**REQUIRED ACTION**
Restate the data below word for word. Leave the images out.

--- PROVIDED DATA ---

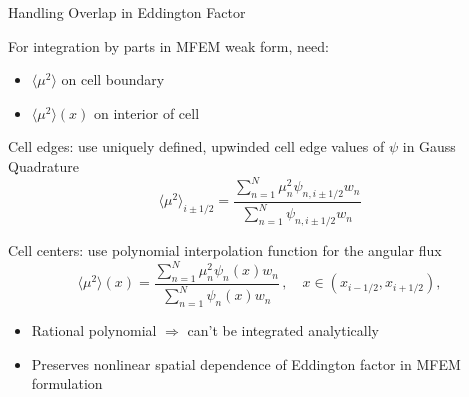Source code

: \documentclass[10pt]{beamer}
\newcommand{\edd}{\langle \mu^2 \rangle}
\begin{document}





% 		


\begin{frame}{Handling Overlap in Eddington Factor}

	For integration by parts in MFEM weak form, need:
	\begin{itemize}
		\item $\edd$ on cell boundary 
		\item $\edd(x)$ on interior of cell 
	\end{itemize}

	Cell edges: use \alert{uniquely defined, upwinded} cell edge values of $\psi$ in Gauss Quadrature 
	\begin{equation*} \label{lldg:edde}
		\edd_{i\pm 1/2} = \frac{
			\sum_{n=1}^N \mu_n^2 \psi_{n,i\pm 1/2} w_n
		}{
			\sum_{n=1}^N \psi_{n,i\pm 1/2} w_n 
		} 
	\end{equation*}

	Cell centers: use polynomial interpolation function for the angular flux 
	\begin{equation*} \label{lldg:eddi}
			\edd(x) = \frac{
				\sum_{n=1}^N \mu_n^2 \psi_{n}(x) w_n
			}{
				\sum_{n=1}^N \psi_{n}(x) w_n 
			} \,, \quad x\in(x_{i-1/2},x_{i+1/2}),
		\end{equation*}

	\begin{itemize}
		\item Rational polynomial $\Rightarrow$ can't be integrated analytically 

		\item Preserves nonlinear spatial dependence of Eddington factor in MFEM formulation 

	\end{itemize}

\end{frame}
\end{document}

---

**RESULT**
Source code

: \documentclass[10pt]{beamer}
\newcommand{\edd}{\langle \mu^2 \rangle}
\begin{document}





% 		


\begin{frame}{Handling Overlap in Eddington Factor}

	For integration by parts in MFEM weak form, need:
	\begin{itemize}
		\item $\edd$ on cell boundary 
		\item $\edd(x)$ on interior of cell 
	\end{itemize}

	Cell edges: use \alert{uniquely defined, upwinded} cell edge values of $\psi$ in Gauss Quadrature 
	\begin{equation*} \label{lldg:edde}
		\edd_{i\pm 1/2} = \frac{
			\sum_{n=1}^N \mu_n^2 \psi_{n,i\pm 1/2} w_n
		}{
			\sum_{n=1}^N \psi_{n,i\pm 1/2} w_n 
		} 
	\end{equation*}

	Cell centers: use polynomial interpolation function for the angular flux 
	\begin{equation*} \label{lldg:eddi}
			\edd(x) = \frac{
				\sum_{n=1}^N \mu_n^2 \psi_{n}(x) w_n
			}{
				\sum_{n=1}^N \psi_{n}(x) w_n 
			} \,, \quad x\in(x_{i-1/2},x_{i+1/2}),
		\end{equation*}

	\begin{itemize}
		\item Rational polynomial $\Rightarrow$ can't be integrated analytically 

		\item Preserves nonlinear spatial dependence of Eddington factor in MFEM formulation 

	\end{itemize}

\end{frame}
\end{document}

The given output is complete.